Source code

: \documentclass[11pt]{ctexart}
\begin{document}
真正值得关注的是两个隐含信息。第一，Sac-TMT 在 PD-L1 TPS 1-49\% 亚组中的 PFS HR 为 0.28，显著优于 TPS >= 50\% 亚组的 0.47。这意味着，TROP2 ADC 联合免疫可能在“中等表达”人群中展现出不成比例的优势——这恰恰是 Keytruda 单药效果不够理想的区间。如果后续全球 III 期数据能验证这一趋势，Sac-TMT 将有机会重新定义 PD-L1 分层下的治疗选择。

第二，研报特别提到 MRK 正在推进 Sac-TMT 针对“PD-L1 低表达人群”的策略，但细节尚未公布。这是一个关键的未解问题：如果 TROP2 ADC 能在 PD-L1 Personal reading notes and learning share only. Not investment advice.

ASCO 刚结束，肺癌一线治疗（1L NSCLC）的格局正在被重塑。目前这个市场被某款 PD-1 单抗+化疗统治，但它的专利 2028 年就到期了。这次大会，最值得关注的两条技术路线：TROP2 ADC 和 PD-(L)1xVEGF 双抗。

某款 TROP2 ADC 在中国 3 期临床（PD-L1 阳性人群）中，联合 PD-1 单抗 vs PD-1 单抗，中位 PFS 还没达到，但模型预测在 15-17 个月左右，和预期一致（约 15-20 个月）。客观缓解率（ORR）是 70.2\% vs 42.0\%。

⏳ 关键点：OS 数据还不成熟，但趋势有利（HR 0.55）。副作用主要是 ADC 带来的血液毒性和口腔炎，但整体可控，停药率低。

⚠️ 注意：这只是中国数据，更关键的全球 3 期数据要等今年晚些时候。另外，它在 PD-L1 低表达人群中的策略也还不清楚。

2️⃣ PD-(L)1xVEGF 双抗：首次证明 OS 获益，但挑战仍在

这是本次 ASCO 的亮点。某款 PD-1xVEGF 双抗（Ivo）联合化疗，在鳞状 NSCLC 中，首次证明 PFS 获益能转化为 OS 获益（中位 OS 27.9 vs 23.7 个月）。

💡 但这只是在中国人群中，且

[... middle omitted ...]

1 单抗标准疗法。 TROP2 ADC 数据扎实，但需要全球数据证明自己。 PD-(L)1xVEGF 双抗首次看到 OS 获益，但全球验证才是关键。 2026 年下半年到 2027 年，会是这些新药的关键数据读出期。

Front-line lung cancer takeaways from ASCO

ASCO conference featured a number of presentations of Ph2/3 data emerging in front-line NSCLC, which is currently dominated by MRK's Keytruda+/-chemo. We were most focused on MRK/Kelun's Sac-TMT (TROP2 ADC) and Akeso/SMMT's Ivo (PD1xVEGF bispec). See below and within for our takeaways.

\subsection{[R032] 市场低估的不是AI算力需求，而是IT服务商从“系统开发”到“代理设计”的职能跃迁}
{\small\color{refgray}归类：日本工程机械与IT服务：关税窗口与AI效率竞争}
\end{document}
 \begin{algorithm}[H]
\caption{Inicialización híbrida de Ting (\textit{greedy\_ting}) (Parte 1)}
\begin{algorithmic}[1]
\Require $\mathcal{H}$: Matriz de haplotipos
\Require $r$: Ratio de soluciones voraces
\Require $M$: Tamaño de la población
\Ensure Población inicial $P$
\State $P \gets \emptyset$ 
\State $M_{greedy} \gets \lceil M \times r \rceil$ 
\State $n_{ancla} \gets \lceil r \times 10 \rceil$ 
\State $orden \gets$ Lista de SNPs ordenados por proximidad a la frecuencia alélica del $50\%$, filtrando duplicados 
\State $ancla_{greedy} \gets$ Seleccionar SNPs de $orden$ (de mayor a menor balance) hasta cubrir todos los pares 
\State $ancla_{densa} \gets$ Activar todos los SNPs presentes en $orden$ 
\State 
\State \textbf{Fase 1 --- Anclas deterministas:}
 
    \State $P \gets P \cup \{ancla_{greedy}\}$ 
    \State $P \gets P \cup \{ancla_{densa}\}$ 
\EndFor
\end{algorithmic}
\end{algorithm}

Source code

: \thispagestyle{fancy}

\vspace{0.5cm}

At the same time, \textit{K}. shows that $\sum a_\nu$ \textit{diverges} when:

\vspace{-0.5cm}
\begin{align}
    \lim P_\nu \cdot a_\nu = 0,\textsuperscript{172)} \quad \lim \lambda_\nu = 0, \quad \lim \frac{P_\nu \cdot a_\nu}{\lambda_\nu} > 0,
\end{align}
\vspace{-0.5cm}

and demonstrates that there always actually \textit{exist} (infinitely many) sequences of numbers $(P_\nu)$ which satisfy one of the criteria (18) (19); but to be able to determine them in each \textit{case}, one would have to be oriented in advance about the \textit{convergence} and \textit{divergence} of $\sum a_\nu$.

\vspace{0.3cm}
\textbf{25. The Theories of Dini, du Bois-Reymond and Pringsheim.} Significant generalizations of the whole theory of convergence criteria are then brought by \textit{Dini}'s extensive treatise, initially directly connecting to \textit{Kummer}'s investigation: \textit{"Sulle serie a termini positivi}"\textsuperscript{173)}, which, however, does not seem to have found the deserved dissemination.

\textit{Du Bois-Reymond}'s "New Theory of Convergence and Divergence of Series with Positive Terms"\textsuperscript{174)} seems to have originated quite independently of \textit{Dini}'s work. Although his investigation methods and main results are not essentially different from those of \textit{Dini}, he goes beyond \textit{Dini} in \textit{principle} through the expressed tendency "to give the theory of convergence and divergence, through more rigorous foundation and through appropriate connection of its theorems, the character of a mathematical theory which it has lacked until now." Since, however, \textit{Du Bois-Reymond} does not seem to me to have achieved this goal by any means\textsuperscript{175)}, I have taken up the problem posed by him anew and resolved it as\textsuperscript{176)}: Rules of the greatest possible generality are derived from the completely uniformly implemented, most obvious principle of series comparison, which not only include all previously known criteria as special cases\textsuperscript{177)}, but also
########
**WHAT TO PRODUCE**: With the line containing "真正值得关注的是两个隐含信息。第一，Sac-TMT 在 PD-L1" as the last one, please set down exactly the lines of the records above from their very first line, and nothing more.

**REPLY TO THE EXERCISE**:
Source code

: \documentclass[11pt]{ctexart}
\begin{document}
真正值得关注的是两个隐含信息。第一，Sac-TMT 在 PD-L1 TPS 1-49\% 亚组中的 PFS HR 为 0.28，显著优于 TPS >= 50\% 亚组的 0.47。这意味着，TROP2 ADC 联合免疫可能在“中等表达”人群中展现出不成比例的优势——这恰恰是 Keytruda 单药效果不够理想的区间。如果后续全球 III 期数据能验证这一趋势，Sac-TMT 将有机会重新定义 PD-L1 分层下的治疗选择。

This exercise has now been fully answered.